§ What the exercise asks
Look through the data that follows and copy each line with the string "probabilistic".

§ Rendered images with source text
'''

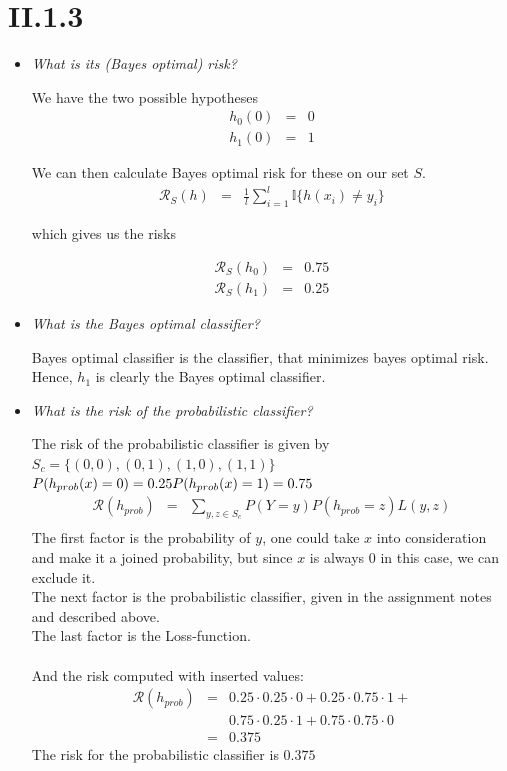 \documentclass[12pt, a4paper]{article}
\begin{document}
\section{II.1.3}
\begin{itemize}
\item \textit{What is its (Bayes optimal) risk?}

We have the two possible hypotheses
\begin{eqnarray}
	h_0(0) &=& 0 \\
	h_1(0) &=& 1
\end{eqnarray}

We can then calculate Bayes optimal risk for these on our set $S$.
\begin{eqnarray}
	\mathcal{R}_S(h) &=& \frac{1}{l}\sum^l_{i=1} \mathbb{I}\{h(x_i) \neq y_i\}
\end{eqnarray}

which gives us the risks

\begin{eqnarray}
	\mathcal{R}_S(h_0) &=& 0.75 \\
	\mathcal{R}_S(h_1) &=& 0.25
\end{eqnarray}

\item \textit{What is the Bayes optimal classifier?}

Bayes optimal classifier is the classifier, that minimizes bayes optimal risk. Hence, \underline{$h_1$} is clearly the Bayes optimal classifier.

\item \textit{What is the risk of the probabilistic classifier?}

The risk of the probabilistic classifier is given by\\
$S_c = \{(0,0),(0,1),(1,0),(1,1)\}$\\
$P(h_{prob}(x)=0) = 0.25\\
P(h_{prob}(x)=1) = 0.75 $
\begin{eqnarray*}
\mathcal{R}(h_{prob}) &=& \sum_{y,z\in S_c} P(Y=y)P(h_{prob}=z)L(y,z)\\ 
\end{eqnarray*}
The first factor is the probability of $y$, one could take $x$ into consideration and make it a joined probability, but since $x$ is always $0$ in this case, we can exclude it.\\
The next factor is the probabilistic classifier, given in the assignment notes and described above.\\
The last factor is the Loss-function.\\\\
And the risk computed with inserted values:
\begin{eqnarray*}
\mathcal{R}(h_{prob}) &=& 0.25 \cdot 0.25 \cdot 0 + 0.25 \cdot 0.75 \cdot 1 +\\
&& 0.75 \cdot 0.25 \cdot 1 + 0.75 \cdot 0.75 \cdot 0 \\
&=& 0.375
\end{eqnarray*}
The risk for the probabilistic classifier is $0.375$
\end{itemize}
\end{document}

'''

§ Output below
\item \textit{What is the risk of the probabilistic classifier?}
The risk of the probabilistic classifier is given by\\
The next factor is the probabilistic classifier, given in the assignment notes and described above.\\
The risk for the probabilistic classifier is $0.375$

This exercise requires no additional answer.